Total strangers went out of their way to help stranded people everywhere and Abe Wachsman was one of those who had driven to his office in New York City, but as the terror attacks unfolded, he drove strangers in his own car to their homes.
On that fateful day, Wachsman and 3 other friends of his were moved when they saw a distressed family north of Battery Park, at FDR Drive and offered to drive the couple and their toddler. He made sure It was after some time he dropped them off before he left for his house at Queens.
It wasn’t after some time that Abe realized that a child’s stuffed monkey was left behind in the car, now after 20 years and several cars later, it is still his steady driving partner. But his daughter, Jessica Wachsman-Selznick, is hoping to reunite the monkey with its original owner who would be in their 20s today.

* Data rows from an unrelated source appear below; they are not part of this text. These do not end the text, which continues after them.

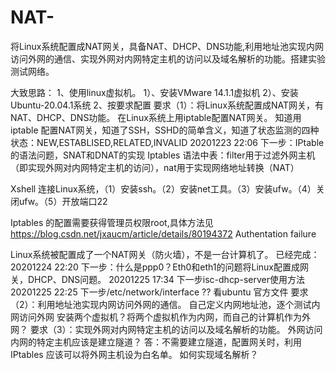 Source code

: # NAT-

将Linux系统配置成NAT网关，具备NAT、DHCP、DNS功能,利用地址池实现内网访问外网的通信、实现外网对内网特定主机的访问以及域名解析的功能。搭建实验测试网络。




大致思路：
1、使用linux虚拟机。
1）、安装VMware 14.1.1虚拟机
2）、安装Ubuntu-20.04.1系统
2、按要求配置
要求（1）：将Linux系统配置成NAT网关，有NAT、DHCP、DNS功能。
在Linux系统上用iptable配置NAT网关。
知道用iptable 配置NAT网关，知道了SSH，SSHD的简单含义，知道了状态监测的四种状态：NEW,ESTABLISED,RELATED,INVALID
20201223 22:06 下一步：IPtable 的语法问题，SNAT和DNAT的实现
Iptables 语法中表：filter用于过滤外网主机（即实现外网对内网特定主机的访问），nat用于实现网络地址转换（NAT）

Xshell 连接Linux系统，（1）安装ssh。（2）安装net工具。（3）安装ufw。（4）关闭ufw。（5）开放端口22

Iptables 的配置需要获得管理员权限root,具体方法见
https://blog.csdn.net/jxaucm/article/details/80194372
Authentation failure

Linux系统被配置成了一个NAT网关（防火墙），不是一台计算机了。
已经完成：
20201224 22:20 下一步：什么是ppp0？Eth0和eth1的问题将Linux配置成网关，DHCP、DNS问题。
20201225 17:34 下一步isc-dhcp-server使用方法
20201225 22:25 下一步/etc/network/interface ??  看ubuntu 官方文件
要求（2）：利用地址池实现内网访问外网的通信。
自己定义内网地址池，逐个测试内网访问外网
安装两个虚拟机？将两个虚拟机作为内网，而自己的计算机作为外网？
要求（3）：实现外网对内网特定主机的访问以及域名解析的功能。
外网访问内网的特定主机应该是建立隧道？
答：不需要建立隧道，配置网关时，利用IPtables 应该可以将外网主机设为白名单。
如何实现域名解析？
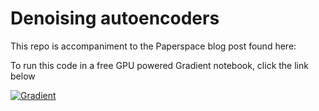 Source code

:# Denoising autoencoders

This repo is accompaniment to the Paperspace blog post found here:

To run this code in a free GPU powered Gradient notebook, click the link below

[![Gradient](https://assets.paperspace.io/img/gradient-badge.svg)](https://console.paperspace.com/github/gradient-ai/denoising-autoencoders?machine=Free-GPU)
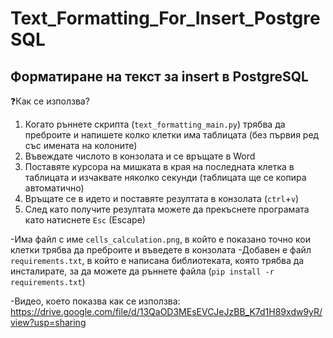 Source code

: # Text_Formatting_For_Insert_PostgreSQL
## Форматиране на текст за insert в PostgreSQL

❓Как се използва?
1. Когато ръннете скрипта (`text_formatting_main.py`) трябва да преброите и напишете колко клетки има таблицата (без първия ред със имената на колоните)
2. Въвеждате числото в конзолата и се връщате в Word
3. Поставяте курсора на мишката в края на последната клетка в таблицата и изчаквате няколко секунди (таблицата ще се копира автоматично)
4. Връщате се в идето и поставяте резултата в конзолата (`ctrl`+`v`)
5. След като получите резултата можете да прекъснете програмата като натиснете `Esc` (Escape)

-Има файл с име `cells_calculation.png`, в който е показано точно кои клетки трябва да преброите и въведете в конзолата
-Добавен е файл `requirements.txt`, в който е написана библиотеката, която трябва да инсталирате, за да можете да ръннете файла (`pip install -r requirements.txt`)

-Видео, което показва как се използва: https://drive.google.com/file/d/13QaOD3MEsEVCJeJzBB_K7d1H89xdw9yR/view?usp=sharing
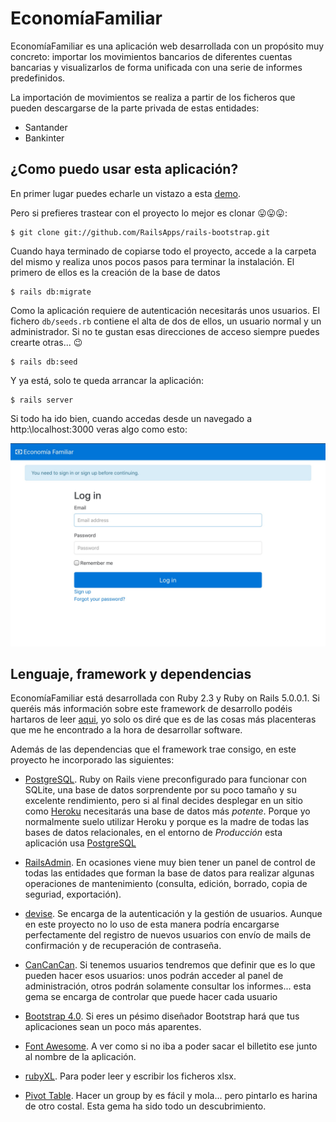 # EconomíaFamiliar

EconomíaFamiliar es una aplicación web desarrollada con un propósito muy concreto: importar los movimientos bancarios de diferentes cuentas bancarias y visualizarlos de forma unificada con una serie de informes predefinidos.

La importación de movimientos se realiza a partir de los ficheros que pueden descargarse de la parte privada de estas entidades:
* Santander
* Bankinter
 
## ¿Como puedo usar esta aplicación?

En primer lugar puedes echarle un vistazo a esta [demo]().

Pero si prefieres trastear con el proyecto lo mejor es clonar 😛😛😛:

	$ git clone git://github.com/RailsApps/rails-bootstrap.git
	
Cuando haya terminado de copiarse todo el proyecto, accede a la carpeta del mismo y realiza unos pocos pasos para terminar la instalación. El primero de ellos es la creación de la base de datos

	$ rails db:migrate
	
Como la aplicación requiere de autenticación necesitarás unos usuarios. El fichero `db/seeds.rb` contiene el alta de dos de ellos, un usuario normal y un administrador. Si no te gustan esas direcciones de acceso siempre puedes crearte otras... 😉 

	$ rails db:seed
	
Y ya está, solo te queda arrancar la aplicación:

	$ rails server
	
Si todo ha ido bien, cuando accedas desde un navegado a http:\\localhost:3000 veras algo como esto:

![login](vendor/login_example.jpeg)

## Lenguaje, framework y dependencias

EconomíaFamiliar está desarrollada con Ruby 2.3 y Ruby on Rails 5.0.0.1. Si queréis más información sobre este framework de desarrollo podéis hartaros de leer [aqui](http://rubyonrails.org), yo solo os diré que es de las cosas más placenteras que me he encontrado a la hora de desarrollar software.

Además de las dependencias que el framework trae consigo, en este proyecto he incorporado las siguientes:

* [PostgreSQL](https://bitbucket.org/ged/ruby-pg/wiki/Home). Ruby on Rails viene preconfigurado para funcionar con SQLite, una base de datos sorprendente por su poco tamaño y su excelente rendimiento, pero si al final decides desplegar en un sitio como [Heroku](https://www.heroku.com/) necesitarás una base de datos más *potente*. Porque yo normalmente suelo utilizar Heroku y porque es la madre de todas las bases de datos relacionales, en el entorno de *Producción* esta aplicación usa [PostgreSQL](https://www.postgresql.org/)

* [RailsAdmin](https://github.com/sferik/rails_admin). En ocasiones viene muy bien tener un panel de control de todas las entidades que forman la base de datos para realizar algunas operaciones de mantenimiento (consulta, edición, borrado, copia de seguriad, exportación).

* [devise](https://github.com/plataformatec/devise). Se encarga de la autenticación y la gestión de usuarios. Aunque en este proyecto no lo uso de esta manera podría encargarse perfectamente del registro de nuevos usuarios con envío de mails de confirmación y de recuperación de contraseña.

* [CanCanCan](https://github.com/CanCanCommunity/cancancan). Si tenemos usuarios tendremos que definir que es lo que pueden hacer esos usuarios: unos podrán acceder al panel de administración, otros podrán solamente consultar los informes... esta gema se encarga de controlar que puede hacer cada usuario

* [Bootstrap 4.0](https://github.com/twbs/bootstrap-rubygem). Si eres un pésimo diseñador Bootstrap hará que tus aplicaciones sean un poco más aparentes.

* [Font Awesome](https://github.com/bokmann/font-awesome-rails). A ver como si no iba a poder sacar el billetito ese junto al nombre de la aplicación.

* [rubyXL](https://github.com/weshatheleopard/rubyXL). Para poder leer y escribir los ficheros xlsx.

* [Pivot Table](https://github.com/edjames/pivot_table). Hacer un group by es fácil y mola... pero pintarlo es harina de otro costal. Esta gema ha sido todo un descubrimiento.

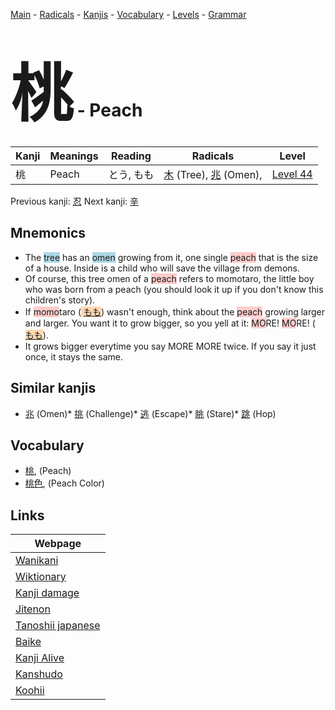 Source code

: <style> bigfont {font-size: 100px}</style>
[Main](../README.md) -
[Radicals](../radicals.md) -
[Kanjis](../kanjis.md) -
[Vocabulary](../vocabulary.md) -
[Levels](../levels.md) -
[Grammar](../grammar.md)
# <bigfont> 桃</bigfont> - Peach 

| Kanji | Meanings | Reading | Radicals | Level |
| --- | --- | --- | --- | --- |
| 桃 | Peach | とう, もも | [木](../radicals/木.md) (Tree), [兆](../radicals/兆.md) (Omen),  | [Level 44](../levels/wk_level44.md) |

Previous kanji: [忍](忍.md) Next kanji: [辛](辛.md) 

## Mnemonics
 * The <span style="background-color:#ADD8E6"> tree</span> has an <span style="background-color:#ADD8E6"> omen</span> growing from it, one single <span style="background-color:#ffcccb"> peach</span> that is the size of a house. Inside is a child who will save the village from demons.
* Of course, this tree omen of a <span style="background-color:#ffcccb"> peach</span> refers to momotaro, the little boy who was born from a peach (you should look it up if you don't know this children's story).
* If <span style="background-color:#ffcccb"> momo</span>taro (<span style="background-color:#fed8b1"> [もも](https://jisho.org/search/もも)</span>) wasn't enough, think about the <span style="background-color:#ffcccb"> peach</span> growing larger and larger. You want it to grow bigger, so you yell at it: <span style="background-color:#ffcccb"> MO</span>RE! <span style="background-color:#ffcccb"> MO</span>RE! (<span style="background-color:#fed8b1"> [もも](https://jisho.org/search/もも)</span>).
* It grows bigger everytime you say MORE MORE twice. If you say it just once, it stays the same.


## Similar kanjis
 * [兆](兆.md) (Omen)* [挑](挑.md) (Challenge)* [逃](逃.md) (Escape)* [眺](眺.md) (Stare)* [跳](跳.md) (Hop)


## Vocabulary
 * [桃](../vocabulary/桃.md), (Peach)
* [桃色](../vocabulary/桃.md), (Peach Color)



## Links 

| Webpage |
| --- |
| [Wanikani          ](https://www.wanikani.com/kanji/桃) |
| [Wiktionary        ](https://en.wiktionary.org/wiki/桃) |
| [Kanji damage      ](http://www.kanjidamage.com/kanji/search?utf8=✓&q=桃) |
| [Jitenon           ](https://jitenon.com/kanji/桃) |
| [Tanoshii japanese ](https://www.tanoshiijapanese.com/dictionary/kanji.cfm?k=桃) |
| [Baike             ](https://baike.baidu.com/item/桃) |
| [Kanji Alive       ](https://app.kanjialive.com/桃) |
| [Kanshudo          ](https://www.kanshudo.com/searchmn?q=桃) |
| [Koohii            ](https://kanji.koohii.com/study/kanji/桃) |
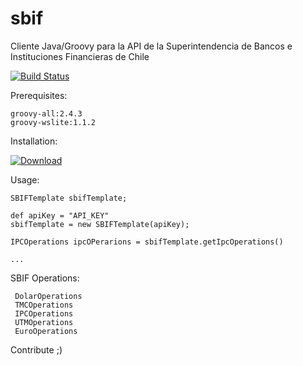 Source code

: # sbif
Cliente Java/Groovy para la API de la Superintendencia de Bancos e Instituciones Financieras de Chile 


[![Build Status](https://travis-ci.org/jbovet/sbif.svg?branch=master)](https://travis-ci.org/jbovet/sbif)


Prerequisites:

	groovy-all:2.4.3
	groovy-wslite:1.1.2

Installation:

 [ ![Download](https://api.bintray.com/packages/josebovet/generic/sbif/images/download.svg) ](https://bintray.com/josebovet/generic/sbif/_latestVersion)


Usage:

    SBIFTemplate sbifTemplate;

    def apiKey = "API_KEY"
    sbifTemplate = new SBIFTemplate(apiKey);

    IPCOperations ipcOPerarions = sbifTemplate.getIpcOperations()

    ...

 SBIF Operations:

     DolarOperations
     TMCOperations
     IPCOperations
     UTMOperations
     EuroOperations

Contribute
;)


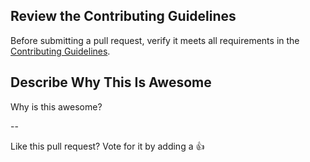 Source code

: ## Review the Contributing Guidelines

Before submitting a pull request, verify it meets all requirements in the [Contributing Guidelines](https://github.com/donnemartin/awesome-aws/blob/master/CONTRIBUTING.md).

## Describe Why This Is Awesome

Why is this awesome?

--

Like this pull request?  Vote for it by adding a :+1:
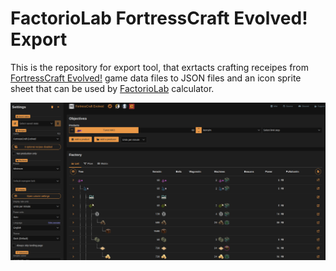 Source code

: # FactorioLab FortressCraft Evolved! Export

This is the repository for export tool, that exrtacts crafting receipes from [FortressCraft Evolved!](https://store.steampowered.com/app/254200/FortressCraft_Evolved/) game data files to JSON files and an icon sprite sheet that can be used by [FactorioLab](https://factoriolab.github.io) calculator.

![Screenshot of FortressCraft Evolved! receipe in FactorioLab calculator](factoriolab-fce.png)
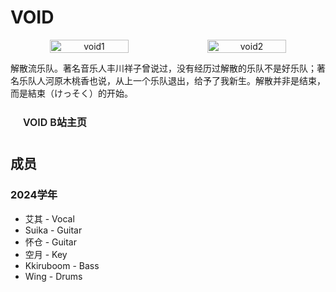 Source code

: # VOID

<p align="center" style="display: flex; gap: 0;">
  <img src="/department/band/member-logos/void1.jpeg" alt="void1" style="width: 50%; height: auto; display: block;">
  <img src="/department/band/member-logos/void2.jpeg" alt="void2" style="width: 50%; height: auto; display: block;">
</p>


解散流乐队。著名音乐人丰川祥子曾说过，没有经历过解散的乐队不是好乐队；著名乐队人河原木桃香也说，从上一个乐队退出，给予了我新生。解散并非是结束，而是結束（けっそく）的开始。

<a href="https://space.bilibili.com/3546788514499266" target="_blank" rel="noopener noreferrer" style="display: inline-block; padding: 0.625rem 1.25rem; font-size: 1rem; font-weight: 600; color: var(--vp-button-brand-text); background-color: var(--vp-button-brand-bg); border: 1px solid var(--vp-button-brand-border); border-radius: 20px; text-decoration: none; transition: color 0.25s, border-color 0.25s, background-color 0.25s;">
  VOID B站主页
</a>

## 成员

### 2024学年

- 艾其 - Vocal
- Suika - Guitar
- 怀仓 - Guitar
- 空月 - Key
- Kkiruboom - Bass
- Wing - Drums
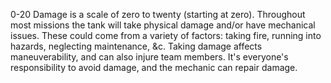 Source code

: 0-20 Damage is a scale of zero to twenty (starting at zero). Throughout most missions the tank will take physical damage and/or have mechanical issues. These could come from a variety of factors: taking fire, running into hazards, neglecting maintenance, &c. Taking damage affects maneuverability, and can also injure team members. It's everyone's responsibility to avoid damage, and the mechanic can repair damage. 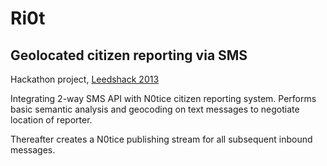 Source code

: Ri0t
================

Geolocated citizen reporting via SMS
----------------

Hackathon project, [Leedshack 2013](http://leedshack.org/)

Integrating 2-way SMS API with N0tice citizen reporting system.
Performs basic semantic analysis and geocoding on text messages to negotiate location of reporter.

Thereafter creates a N0tice publishing stream for all subsequent inbound messages.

She says the 20th anniversary of the attacks got her thinking more than ever about it. Wachsman-Selznick said. “I regret not having done it long ago.”
Abe Wachsman is of the opinion that the couple might have been visiting from out of state and were probably staying at a hotel, in the streets numbered 20s or 30s, in Chelsea. He was thinking of a possible way of getting the monkey back to its owner.
Being a doting grandfather himself he could understand the pain that the family and the little toddler must have undergone when they had witnessed this tragedy and then their toddler’s toy also went missing.
Wachsman promised himself that he would give the monkey back to the child who lost their beloved stuffed monkey if he ever met him or her. Wachsman was driving a black 2001 Lexus SUV when he picked up the family and said that the car had been covered in dust and ashes when they got out.
The attacks must have made the family become grim and they had hardly any conversation among them and asked Abe to leave them at the left near the FDR drive in 20s streets, they must have walked back to their hotel from there.
Meanwhile, the ‘9/11 monkey’ has been well taken care of for the last 20 years, Wachsman said he has never wanted to give it up. “For anybody down the area on 9/11 there are some things that are seared in memory and inextricably part of the experience,” he said.
His daughter, Wachsman-Selznick said her dad was a “big marshmallow” and would be over the moon to reunite the owner with the monkey.